How TUFF Is It To Track Chinese Aid? Insights from Beijing’s Latest White Paper on Foreign Aid
Despite China’s growing reputation for investing in the development of other countries, they have been historically reluctant to provide details regarding what they are funding and where. On July 10, China’s State Council published a white paper providing an overview of its funding for overseas development activities and its 2010-2012 aid delivery framework.
The white paper does not provide a full accounting for Chinese official financing to other countries, but it does reference several examples of China’s development finance activities. We took this as an opportunity to test how extensively AidData has been able to capture Chinese funding to Africa with our Tracking Underreported Financial Flows (TUFF) methodology.
Since 2013, AidData has been working to shed light on these financial flows, publishing the most comprehensive database on Chinese development finance activities in Africa to date. We collect and synthesize data from media reports, government documents and databases, Chinese embassy websites, NGO reports and scholarly articles to capture a more complete picture of official Chinese financing to Africa.
Projects Identified by AidData Compared to Chinese White Paper
Comparing AidData’s estimates of Chinese development finance to Africa against the new white paper, we were eager to explore whether and to what extent our methodology might suffer from systematic biases. The chart below shows the results of our analysis, displaying all Chinese development projects explicitly mentioned in the white paper alongside the corresponding project entries on china.aiddata.org.
So, how well did we do? In short, it looks like AidData’s database of Chinese development finance activities to Africa and projects closely matches those reported in the white paper, at least for certain types of development financing. Using the TUFF methodology, AidData previously identified ninety-three percent of economic infrastructure projects and eighty percent of medical supply projects mentioned in the white paper. However, our approach appears to underestimate Chinese activities in smaller-scale development activities, such as technical support in the agriculture sector or drilling wells. This divergence may be due to a tendency among media outlets and official information sources to place emphasis on more visible and tangible projects.
As more information about China’s development activities becomes available, we’ll continue to test our approach and refine the TUFF methodology.

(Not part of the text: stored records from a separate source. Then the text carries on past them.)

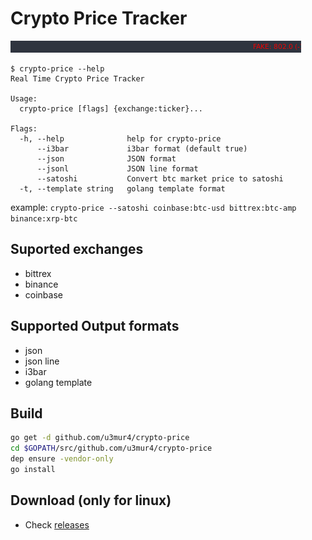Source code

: # Crypto Price Tracker

![Price Tracker](price.gif)

```
$ crypto-price --help
Real Time Crypto Price Tracker

Usage:
  crypto-price [flags] {exchange:ticker}... 

Flags:
  -h, --help              help for crypto-price
      --i3bar             i3bar format (default true)
      --json              JSON format
      --jsonl             JSON line format
      --satoshi           Convert btc market price to satoshi
  -t, --template string   golang template format

```

example: `crypto-price --satoshi coinbase:btc-usd bittrex:btc-amp binance:xrp-btc`

## Suported exchanges
  - bittrex
  - binance
  - coinbase

## Supported Output formats
  - json
  - json line
  - i3bar
  - golang template
  
## Build
```bash
go get -d github.com/u3mur4/crypto-price
cd $GOPATH/src/github.com/u3mur4/crypto-price
dep ensure -vendor-only
go install
```
  
## Download (only for linux)
  - Check [releases](https://github.com/u3mur4/crypto-price/releases)
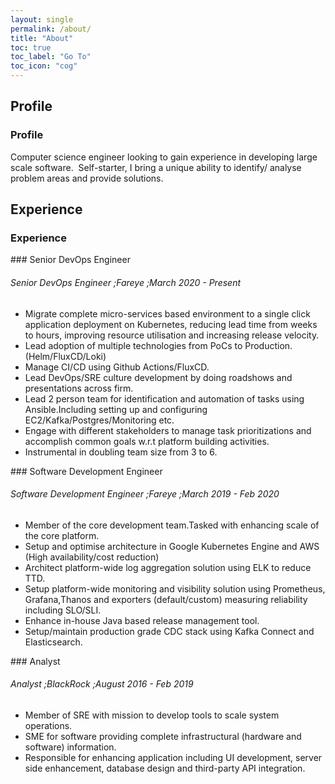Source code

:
 ```yaml
---
layout: single
permalink: /about/
title: "About"
toc: true
toc_label: "Go To"
toc_icon: "cog"
---
```

## Profile
<h3>Profile</h3>
Computer science engineer looking to gain experience in developing large scale
software.&nbsp;
Self-starter, I bring a unique ability to identify/ analyse problem areas and provide
solutions.

## Experience
<h3>Experience</h3>
### Senior DevOps Engineer
<h6>Senior DevOps Engineer ;Fareye ;March 2020 - Present</h6>
<ul>
	<li>  Migrate complete micro-services based environment to a single click application deployment on Kubernetes, reducing lead time from weeks to hours, improving resource utilisation and increasing release velocity.</li>
	<li>  Lead adoption of multiple technologies from PoCs to Production.(Helm/FluxCD/Loki)</li>
	<li>  Manage CI/CD using Github Actions/FluxCD.</li>
	<li>  Lead DevOps/SRE culture development by doing roadshows and presentations across firm.</li>
	<li>  Lead 2 person team for identification and automation of tasks using Ansible.Including setting up and configuring EC2/Kafka/Postgres/Monitoring etc.</li>
	<li>  Engage with different stakeholders to manage task prioritizations and accomplish common goals w.r.t platform building activities.</li>
	<li>  Instrumental in doubling team size from 3 to 6.</li>
</ul>
### Software Development Engineer
<h6>Software Development Engineer ;Fareye ;March 2019 - Feb 2020 </h6>
<ul>
	<li> Member of the core development team.Tasked with enhancing scale of the core platform.</li>
	<li> Setup and optimise architecture in Google Kubernetes Engine and AWS (High availability/cost reduction)</li>
	<li> Architect platform-wide log aggregation solution using ELK to reduce TTD.</li>
	<li> Setup platform-wide monitoring and visibility solution using Prometheus, Grafana,Thanos and exporters (default/custom) measuring reliability including SLO/SLI.</li>
	<li> Enhance in-house Java based release management tool.</li>
	<li> Setup/maintain production grade CDC stack using Kafka Connect and Elasticsearch.</li>
</ul>
### Analyst
<h6>Analyst ;BlackRock ;August 2016 - Feb 2019</h6>
<ul>
	<li> Member of SRE with mission to develop tools to scale system operations.</li>
	<li> SME for software providing complete infrastructural (hardware and software) information.</li>
	<li> Responsible for enhancing application including UI development, server side enhancement, database design and third-party API integration.</li>
</ul>
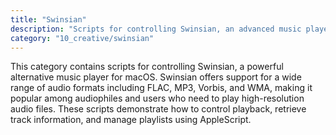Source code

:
 ```yaml
---
title: "Swinsian"
description: "Scripts for controlling Swinsian, an advanced music player and manager for macOS that supports FLAC, MP3, and other high-quality audio formats."
category: "10_creative/swinsian"
---
```


This category contains scripts for controlling Swinsian, a powerful alternative music player for macOS. Swinsian offers support for a wide range of audio formats including FLAC, MP3, Vorbis, and WMA, making it popular among audiophiles and users who need to play high-resolution audio files. These scripts demonstrate how to control playback, retrieve track information, and manage playlists using AppleScript.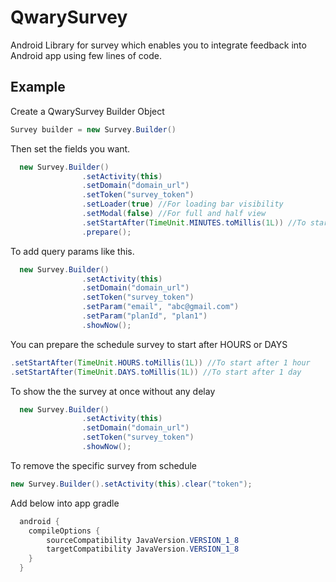 
# QwarySurvey
Android Library for survey which enables you to integrate feedback into Android app using few lines of code.

## Example

Create a QwarySurvey Builder Object

```java
Survey builder = new Survey.Builder()

```

Then set the fields you want.

```java
  new Survey.Builder()
                .setActivity(this)
                .setDomain("domain_url")
                .setToken("survey_token")
                .setLoader(true) //For loading bar visibility
                .setModal(false) //For full and half view
                .setStartAfter(TimeUnit.MINUTES.toMillis(1L)) //To start survey after 1 minute
                .prepare();
```

To add query params like this.

```java
  new Survey.Builder()
                .setActivity(this)
                .setDomain("domain_url")
                .setToken("survey_token")
                .setParam("email", "abc@gmail.com")
                .setParam("planId", "plan1")
                .showNow();
```

You can prepare the schedule survey to start after HOURS or DAYS

```java
.setStartAfter(TimeUnit.HOURS.toMillis(1L)) //To start after 1 hour
.setStartAfter(TimeUnit.DAYS.toMillis(1L)) //To start after 1 day

```

To show the the survey at once without any delay

```java
  new Survey.Builder()
                .setActivity(this)
                .setDomain("domain_url")
                .setToken("survey_token")
                .showNow();

```

To remove the specific survey from schedule
```java
new Survey.Builder().setActivity(this).clear("token");
```

Add below into app gradle

```java
  android {
    compileOptions {
        sourceCompatibility JavaVersion.VERSION_1_8
        targetCompatibility JavaVersion.VERSION_1_8
    }
  }
```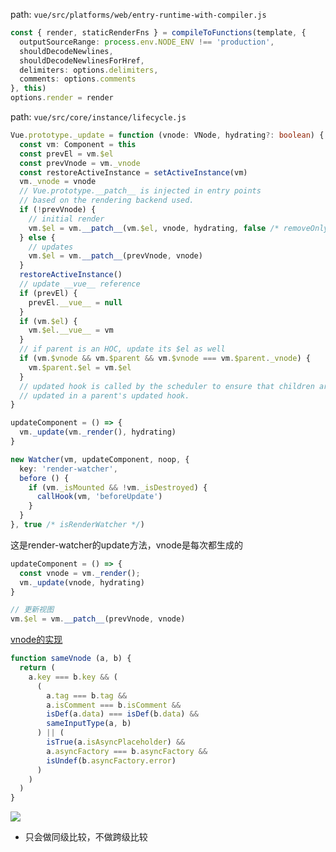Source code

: 
path: `vue/src/platforms/web/entry-runtime-with-compiler.js`
```typescript
const { render, staticRenderFns } = compileToFunctions(template, {
  outputSourceRange: process.env.NODE_ENV !== 'production',
  shouldDecodeNewlines,
  shouldDecodeNewlinesForHref,
  delimiters: options.delimiters,
  comments: options.comments
}, this)
options.render = render
```

path: `vue/src/core/instance/lifecycle.js`
```typescript
Vue.prototype._update = function (vnode: VNode, hydrating?: boolean) {
  const vm: Component = this
  const prevEl = vm.$el
  const prevVnode = vm._vnode
  const restoreActiveInstance = setActiveInstance(vm)
  vm._vnode = vnode
  // Vue.prototype.__patch__ is injected in entry points
  // based on the rendering backend used.
  if (!prevVnode) {
    // initial render
    vm.$el = vm.__patch__(vm.$el, vnode, hydrating, false /* removeOnly */)
  } else {
    // updates
    vm.$el = vm.__patch__(prevVnode, vnode)
  }
  restoreActiveInstance()
  // update __vue__ reference
  if (prevEl) {
    prevEl.__vue__ = null
  }
  if (vm.$el) {
    vm.$el.__vue__ = vm
  }
  // if parent is an HOC, update its $el as well
  if (vm.$vnode && vm.$parent && vm.$vnode === vm.$parent._vnode) {
    vm.$parent.$el = vm.$el
  }
  // updated hook is called by the scheduler to ensure that children are
  // updated in a parent's updated hook.
}
```

```typescript
updateComponent = () => {
  vm._update(vm._render(), hydrating)
}
```

```typescript
new Watcher(vm, updateComponent, noop, {
  key: 'render-watcher',
  before () {
    if (vm._isMounted && !vm._isDestroyed) {
      callHook(vm, 'beforeUpdate')
    }
  }
}, true /* isRenderWatcher */)
```

这是render-watcher的update方法，vnode是每次都生成的
```typescript
updateComponent = () => {
  const vnode = vm._render();
  vm._update(vnode, hydrating)
}
```

```typescript
// 更新视图
vm.$el = vm.__patch__(prevVnode, vnode)
```

[vnode的实现](https://blog.csdn.net/violetjack0808/article/details/79354852)
```typescript
function sameVnode (a, b) {
  return (
    a.key === b.key && (
      (
        a.tag === b.tag &&
        a.isComment === b.isComment &&
        isDef(a.data) === isDef(b.data) &&
        sameInputType(a, b)
      ) || (
        isTrue(a.isAsyncPlaceholder) &&
        a.asyncFactory === b.asyncFactory &&
        isUndef(b.asyncFactory.error)
      )
    )
  )
}
```

![](https://segmentfault.com/img/bVs5U9)

- 只会做同级比较，不做跨级比较
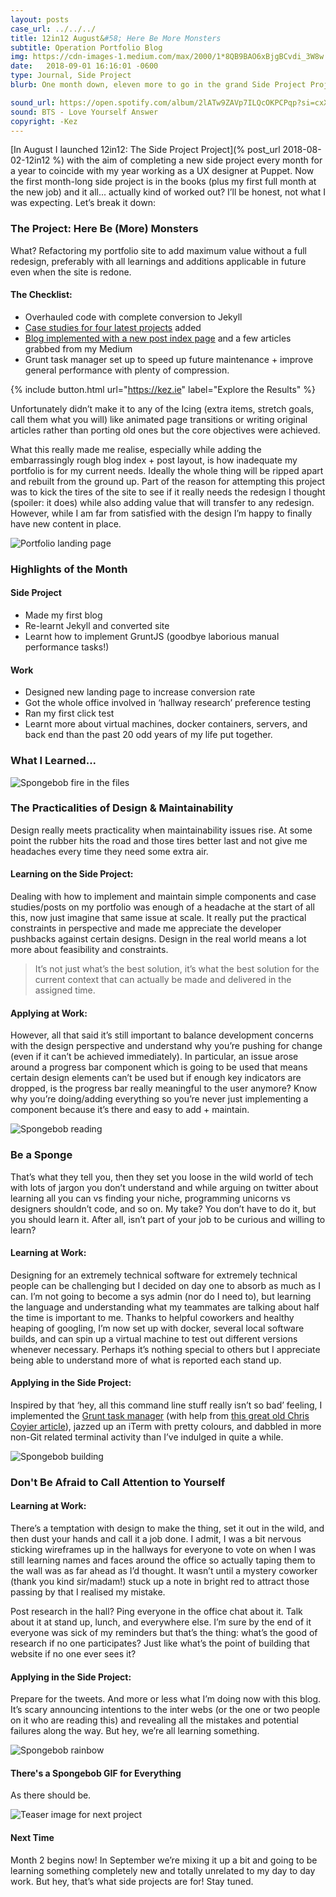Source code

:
 ```yaml
---
layout: posts
case_url: ../../../
title: 12in12 August&#58; Here Be More Monsters
subtitle: Operation Portfolio Blog
img: https://cdn-images-1.medium.com/max/2000/1*8QB9BAO6xBjgBCvdi_3W8w.png
date:   2018-09-01 16:16:01 -0600
type: Journal, Side Project
blurb: One month down, eleven more to go in the grand Side Project Project. This time we’re tackling static site generators, evaluating features for the future, and minimum effort maximum impact changes.

sound_url: https://open.spotify.com/album/2lATw9ZAVp7ILQcOKPCPqp?si=cxXXGUfXS0qzKdonp1ryIw
sound: BTS - Love Yourself Answer
copyright: -Kez
---
```


[In August I launched 12in12: The Side Project Project](% post_url 2018-08-02-12in12 %) with the aim of completing a new side project every month for a year to coincide with my year working as a UX designer at Puppet. Now the first month-long side project is in the books (plus my first full month at the new job) and it all... actually kind of worked out? I’ll be honest, not what I was expecting. Let’s break it down:

### The Project: Here Be (More) Monsters
What? Refactoring my portfolio site to add maximum value without a full redesign, preferably with all learnings and additions applicable in future even when the site is redone.

#### The Checklist:
-	Overhauled code with complete conversion to Jekyll
-	[Case studies for four latest projects](../../../portfolio.html) added
-	[Blog implemented with a new post index page](../../../blog.html) and a few articles grabbed from my Medium
-	Grunt task manager set up to speed up future maintenance + improve general performance with plenty of compression.

{% include button.html url="https://kez.ie" label="Explore the Results" %}          

Unfortunately didn’t make it to any of the Icing (extra items, stretch goals, call them what you will) like animated page transitions or writing original articles rather than porting old ones but the core objectives were achieved.

What this really made me realise, especially while adding the embarrassingly rough blog index + post layout, is how inadequate my portfolio is for my current needs. Ideally the whole thing will be ripped apart and rebuilt from the ground up. Part of the reason for attempting this project was to kick the tires of the site to see if it really needs the redesign I thought (spoiler: it does) while also adding value that will transfer to any redesign. However, while I am far from satisfied with the design I’m happy to finally have new content in place.

![Portfolio landing page](https://cdn-images-1.medium.com/max/1600/1*bVm42CMiVfhkvoP5v8EYaA.png)

### Highlights of the Month

#### Side Project
-   Made my first blog
-   Re-learnt Jekyll and converted site
-   Learnt how to implement GruntJS (goodbye laborious manual performance tasks!)
  
#### Work
-   Designed new landing page to increase conversion rate
-   Got the whole office involved in ‘hallway research’ preference testing
-   Ran my first click test
-   Learnt more about virtual machines, docker containers, servers, and back end than the past 20 odd years of my life put together.


### What I Learned...

![Spongebob fire in the files](https://cdn-images-1.medium.com/max/1600/1*8EryA2tBIF9uXGHOlXmC5w.png)
### The Practicalities of Design & Maintainability
Design really meets practicality when maintainability issues rise. At some point the rubber hits the road and those tires better last and not give me headaches every time they need some extra air.

#### Learning on the Side Project:
Dealing with how to implement and maintain simple components and case studies/posts on my portfolio was enough of a headache at the start of all this, now just imagine that same issue at scale. It really put the practical constraints in perspective and made me appreciate the developer pushbacks against certain designs. Design in the real world means a lot more about feasibility and constraints.

>It’s not just what’s the best solution, it’s what the best solution for the current context that can actually be made and delivered in the assigned time.

#### Applying at Work:
However, all that said it’s still important to balance development concerns with the design perspective and understand why you’re pushing for change (even if it can’t be achieved immediately). In particular, an issue arose around a progress bar component which is going to be used that means certain design elements can’t be used but if enough key indicators are dropped, is the progress bar really meaningful to the user anymore? Know why you’re doing/adding everything so you’re never just implementing a component because it’s there and easy to add + maintain.

![Spongebob reading](https://cdn-images-1.medium.com/max/1600/1*7Me1kHhjOIVH-tcYHrgNPA.gif)
### Be a Sponge
That’s what they tell you, then they set you loose in the wild world of tech with lots of jargon you don’t understand and while arguing on twitter about learning all you can vs finding your niche, programming unicorns vs designers shouldn’t code, and so on. My take? You don’t have to do it, but you should learn it. After all, isn’t part of your job to be curious and willing to learn?

#### Learning at Work:
Designing for an extremely technical software for extremely technical people can be challenging but I decided on day one to absorb as much as I can. I’m not going to become a sys admin (nor do I need to), but learning the language and understanding what my teammates are talking about half the time is important to me. Thanks to helpful coworkers and healthy heaping of googling, I’m now set up with docker, several local software builds, and can spin up a virtual machine to test out different versions whenever necessary. Perhaps it’s nothing special to others but I appreciate being able to understand more of what is reported each stand up.

#### Applying in the Side Project:
Inspired by that ‘hey, all this command line stuff really isn’t so bad’ feeling, I implemented the [Grunt task manager](https://gruntjs.com/) (with help from [this great old Chris Coyier article](https://24ways.org/2013/grunt-is-not-weird-and-hard/)), jazzed up an iTerm with pretty colours, and dabbled in more non-Git related terminal activity than I’ve indulged in quite a while.

![Spongebob building](https://cdn-images-1.medium.com/max/1600/1*d2mZzC0WcotrNtGbzj00UQ.gif)
### Don't Be Afraid to Call Attention to Yourself
#### Learning at Work:
There’s a temptation with design to make the thing, set it out in the wild, and then dust your hands and call it a job done. I admit, I was a bit nervous sticking wireframes up in the hallways for everyone to vote on when I was still learning names and faces around the office so actually taping them to the wall was as far ahead as I’d thought. It wasn’t until a mystery coworker (thank you kind sir/madam!) stuck up a note in bright red to attract those passing by that I realised my mistake.

Post research in the hall? Ping everyone in the office chat about it. Talk about it at stand up, lunch, and everywhere else. I’m sure by the end of it everyone was sick of my reminders but that’s the thing: what’s the good of research if no one participates? Just like what’s the point of building that website if no one ever sees it?

#### Applying in the Side Project:
Prepare for the tweets. And more or less what I’m doing now with this blog. It’s scary announcing intentions to the inter webs (or the one or two people on it who are reading this) and revealing all the mistakes and potential failures along the way. But hey, we’re all learning something.

![Spongebob rainbow](https://cdn-images-1.medium.com/max/1600/1*XldfTJfuun7gEA9MAYOoag.gif)
#### There's a Spongebob GIF for Everything
As there should be.

![Teaser image for next project](https://kajabi-storefronts-production.global.ssl.fastly.net/kajabi-storefronts-production/blogs/4172/images/tRuiMncQIfZDe9xEk1AA_Every_Step_of_the_Way_Wide.jpg)

#### Next Time
Month 2 begins now! In September we’re mixing it up a bit and going to be learning something completely new and totally unrelated to my day to day work. But hey, that’s what side projects are for! Stay tuned.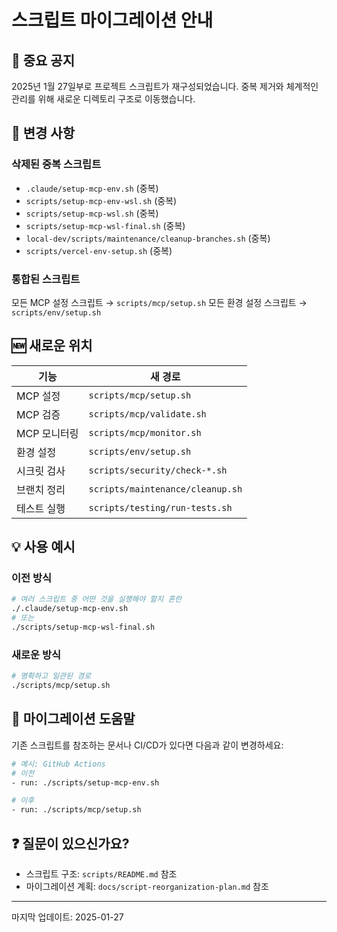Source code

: # 스크립트 마이그레이션 안내

## 📢 중요 공지

2025년 1월 27일부로 프로젝트 스크립트가 재구성되었습니다.
중복 제거와 체계적인 관리를 위해 새로운 디렉토리 구조로 이동했습니다.

## 🔄 변경 사항

### 삭제된 중복 스크립트

- `.claude/setup-mcp-env.sh` (중복)
- `scripts/setup-mcp-env-wsl.sh` (중복)
- `scripts/setup-mcp-wsl.sh` (중복)
- `scripts/setup-mcp-wsl-final.sh` (중복)
- `local-dev/scripts/maintenance/cleanup-branches.sh` (중복)
- `scripts/vercel-env-setup.sh` (중복)

### 통합된 스크립트

모든 MCP 설정 스크립트 → `scripts/mcp/setup.sh`
모든 환경 설정 스크립트 → `scripts/env/setup.sh`

## 🆕 새로운 위치

| 기능         | 새 경로                          |
| ------------ | -------------------------------- |
| MCP 설정     | `scripts/mcp/setup.sh`           |
| MCP 검증     | `scripts/mcp/validate.sh`        |
| MCP 모니터링 | `scripts/mcp/monitor.sh`         |
| 환경 설정    | `scripts/env/setup.sh`           |
| 시크릿 검사  | `scripts/security/check-*.sh`    |
| 브랜치 정리  | `scripts/maintenance/cleanup.sh` |
| 테스트 실행  | `scripts/testing/run-tests.sh`   |

## 💡 사용 예시

### 이전 방식

```bash
# 여러 스크립트 중 어떤 것을 실행해야 할지 혼란
./.claude/setup-mcp-env.sh
# 또는
./scripts/setup-mcp-wsl-final.sh
```

### 새로운 방식

```bash
# 명확하고 일관된 경로
./scripts/mcp/setup.sh
```

## 🔧 마이그레이션 도움말

기존 스크립트를 참조하는 문서나 CI/CD가 있다면 다음과 같이 변경하세요:

```bash
# 예시: GitHub Actions
# 이전
- run: ./scripts/setup-mcp-env.sh

# 이후
- run: ./scripts/mcp/setup.sh
```

## ❓ 질문이 있으신가요?

- 스크립트 구조: `scripts/README.md` 참조
- 마이그레이션 계획: `docs/script-reorganization-plan.md` 참조

---

마지막 업데이트: 2025-01-27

This summer, our team has also begun enriching our existing data by adding specific subnational locations for communities benefiting from these projects. For example, we have identified Chinese financing for the construction of the Stade d'Angondje in Gabon and the Grand National Theater in Senegal, as well as the Tappita Hospital in Liberia. So far, we have been able to assign over 3000 sub-national locations for Chinese development finance activities and corroborated most of them through multiple media reports, independent third-party citations, and official government reports.
In the coming months, we will release these new geocoded data on Chinese development finance activities to Africa along with an interactive geospatial dashboard that allows users to view these investments in broader context – for example, by visualizing China’s development finance activities vis-à-vis subnational data on poverty, conflict, population density, etc. We look forward to sharing these new data and tools with you and hope that it will fuel more research and analysis around the effects of Chinese development finance to Africa.
Charles Perla is a Research Associate and Harsh Desai is a Research Assistant with AidData focusing on Chinese development finance in Africa. The above table was revised on August 5, 2014 to reflect the following changes: in "Agriculture," AidData actually captured 5 out of 5 rather than 5 of 7 Demo. Centers, which places the percentage for Demo. Centers at 100% and the total percentage for Agriculture at 57%. Also under "Agriculture," AidData captured 3 of 8 "Experts (Sent)," putting the category at 38% and the overall "Agriculture" category at now 64%.